ASSIGNED TASK: Keep only the lines from the start of the data through the line containing "This project provides", and output them exactly.

EXTRACTED RECORDS:
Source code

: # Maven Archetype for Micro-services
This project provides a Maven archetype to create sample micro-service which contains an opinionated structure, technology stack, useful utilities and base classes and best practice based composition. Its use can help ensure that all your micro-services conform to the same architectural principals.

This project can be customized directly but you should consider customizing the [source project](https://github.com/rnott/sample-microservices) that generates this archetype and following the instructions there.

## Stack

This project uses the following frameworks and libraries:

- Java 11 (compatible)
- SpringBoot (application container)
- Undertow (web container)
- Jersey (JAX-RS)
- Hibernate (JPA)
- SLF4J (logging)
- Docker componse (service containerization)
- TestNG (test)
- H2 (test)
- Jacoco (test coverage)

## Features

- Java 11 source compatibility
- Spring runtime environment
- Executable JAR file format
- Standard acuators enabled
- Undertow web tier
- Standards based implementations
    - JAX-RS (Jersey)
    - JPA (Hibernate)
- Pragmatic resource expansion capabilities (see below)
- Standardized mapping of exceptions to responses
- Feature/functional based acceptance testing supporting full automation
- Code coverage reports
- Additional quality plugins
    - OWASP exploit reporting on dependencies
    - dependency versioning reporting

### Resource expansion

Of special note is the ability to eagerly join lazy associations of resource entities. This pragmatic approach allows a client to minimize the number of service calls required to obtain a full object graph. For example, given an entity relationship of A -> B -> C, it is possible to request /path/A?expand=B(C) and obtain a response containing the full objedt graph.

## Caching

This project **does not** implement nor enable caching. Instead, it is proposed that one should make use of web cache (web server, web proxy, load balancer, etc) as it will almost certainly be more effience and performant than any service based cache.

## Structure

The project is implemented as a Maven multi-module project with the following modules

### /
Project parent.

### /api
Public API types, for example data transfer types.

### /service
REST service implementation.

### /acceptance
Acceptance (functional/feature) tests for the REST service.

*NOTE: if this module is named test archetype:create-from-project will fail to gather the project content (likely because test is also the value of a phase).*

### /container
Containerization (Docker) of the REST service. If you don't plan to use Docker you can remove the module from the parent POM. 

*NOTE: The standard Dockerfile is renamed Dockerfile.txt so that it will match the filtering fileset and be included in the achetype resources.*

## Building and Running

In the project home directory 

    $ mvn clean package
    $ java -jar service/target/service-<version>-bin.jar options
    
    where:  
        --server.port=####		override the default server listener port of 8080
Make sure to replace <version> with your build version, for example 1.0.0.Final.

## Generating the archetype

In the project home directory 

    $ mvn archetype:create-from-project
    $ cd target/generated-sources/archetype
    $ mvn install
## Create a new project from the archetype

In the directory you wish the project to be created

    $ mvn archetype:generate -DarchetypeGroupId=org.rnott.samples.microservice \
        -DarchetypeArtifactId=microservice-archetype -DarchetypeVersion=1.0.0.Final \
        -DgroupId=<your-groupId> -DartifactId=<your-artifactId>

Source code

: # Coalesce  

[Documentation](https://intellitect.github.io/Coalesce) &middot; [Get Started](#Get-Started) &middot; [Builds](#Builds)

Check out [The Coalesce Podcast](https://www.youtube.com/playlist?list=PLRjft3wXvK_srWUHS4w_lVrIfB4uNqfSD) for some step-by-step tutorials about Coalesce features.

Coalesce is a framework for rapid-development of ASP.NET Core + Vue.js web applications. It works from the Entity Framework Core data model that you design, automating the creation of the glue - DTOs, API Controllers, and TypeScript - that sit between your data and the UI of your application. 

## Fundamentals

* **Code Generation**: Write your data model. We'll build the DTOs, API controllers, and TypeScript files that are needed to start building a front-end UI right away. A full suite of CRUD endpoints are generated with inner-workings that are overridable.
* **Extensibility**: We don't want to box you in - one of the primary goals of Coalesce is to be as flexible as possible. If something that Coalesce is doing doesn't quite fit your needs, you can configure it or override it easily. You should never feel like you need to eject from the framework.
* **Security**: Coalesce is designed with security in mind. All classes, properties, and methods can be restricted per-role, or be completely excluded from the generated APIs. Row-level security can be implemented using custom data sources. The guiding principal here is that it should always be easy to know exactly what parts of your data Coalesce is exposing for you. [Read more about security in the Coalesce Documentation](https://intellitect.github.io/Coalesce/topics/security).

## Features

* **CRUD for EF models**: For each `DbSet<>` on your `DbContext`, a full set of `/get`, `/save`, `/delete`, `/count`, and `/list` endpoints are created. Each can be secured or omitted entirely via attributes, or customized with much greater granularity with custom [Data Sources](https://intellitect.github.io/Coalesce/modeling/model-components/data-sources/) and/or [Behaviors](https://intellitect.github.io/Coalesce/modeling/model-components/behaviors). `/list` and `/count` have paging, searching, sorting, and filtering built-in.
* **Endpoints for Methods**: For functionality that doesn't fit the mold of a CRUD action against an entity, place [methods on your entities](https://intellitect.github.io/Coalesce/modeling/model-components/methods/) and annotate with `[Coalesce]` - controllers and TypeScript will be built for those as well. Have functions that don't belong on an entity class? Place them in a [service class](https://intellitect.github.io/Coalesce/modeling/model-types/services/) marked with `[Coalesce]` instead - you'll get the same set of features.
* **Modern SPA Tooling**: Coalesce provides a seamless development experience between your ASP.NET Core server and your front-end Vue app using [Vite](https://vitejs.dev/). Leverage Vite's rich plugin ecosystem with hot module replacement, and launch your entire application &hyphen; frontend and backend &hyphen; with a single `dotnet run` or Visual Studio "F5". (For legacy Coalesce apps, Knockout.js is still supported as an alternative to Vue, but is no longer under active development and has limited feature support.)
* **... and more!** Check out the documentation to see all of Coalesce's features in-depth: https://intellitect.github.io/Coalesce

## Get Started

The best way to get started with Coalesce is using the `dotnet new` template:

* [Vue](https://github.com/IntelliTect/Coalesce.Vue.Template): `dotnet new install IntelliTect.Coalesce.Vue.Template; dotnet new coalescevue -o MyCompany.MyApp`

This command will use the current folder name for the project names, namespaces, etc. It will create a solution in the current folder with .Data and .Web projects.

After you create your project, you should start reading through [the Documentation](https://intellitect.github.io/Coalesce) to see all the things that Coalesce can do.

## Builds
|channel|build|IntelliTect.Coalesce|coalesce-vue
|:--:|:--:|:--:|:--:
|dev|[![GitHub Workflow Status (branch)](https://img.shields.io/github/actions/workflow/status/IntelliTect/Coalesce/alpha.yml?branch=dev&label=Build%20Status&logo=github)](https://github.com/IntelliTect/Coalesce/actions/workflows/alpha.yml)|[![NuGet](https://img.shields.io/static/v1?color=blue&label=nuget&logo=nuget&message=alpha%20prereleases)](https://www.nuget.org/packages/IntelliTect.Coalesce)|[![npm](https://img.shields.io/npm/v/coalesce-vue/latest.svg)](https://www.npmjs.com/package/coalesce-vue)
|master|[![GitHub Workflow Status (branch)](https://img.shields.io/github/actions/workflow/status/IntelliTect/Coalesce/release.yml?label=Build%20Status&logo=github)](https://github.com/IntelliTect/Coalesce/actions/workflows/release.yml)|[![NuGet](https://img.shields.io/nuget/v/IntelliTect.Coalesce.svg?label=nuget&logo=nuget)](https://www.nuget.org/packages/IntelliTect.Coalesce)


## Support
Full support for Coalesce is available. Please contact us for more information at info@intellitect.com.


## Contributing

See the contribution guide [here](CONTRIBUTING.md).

FINISHED EXERCISE:
Source code

: # Maven Archetype for Micro-services
This project provides a Maven archetype to create sample micro-service which contains an opinionated structure, technology stack, useful utilities and base classes and best practice based composition. Its use can help ensure that all your micro-services conform to the same architectural principals.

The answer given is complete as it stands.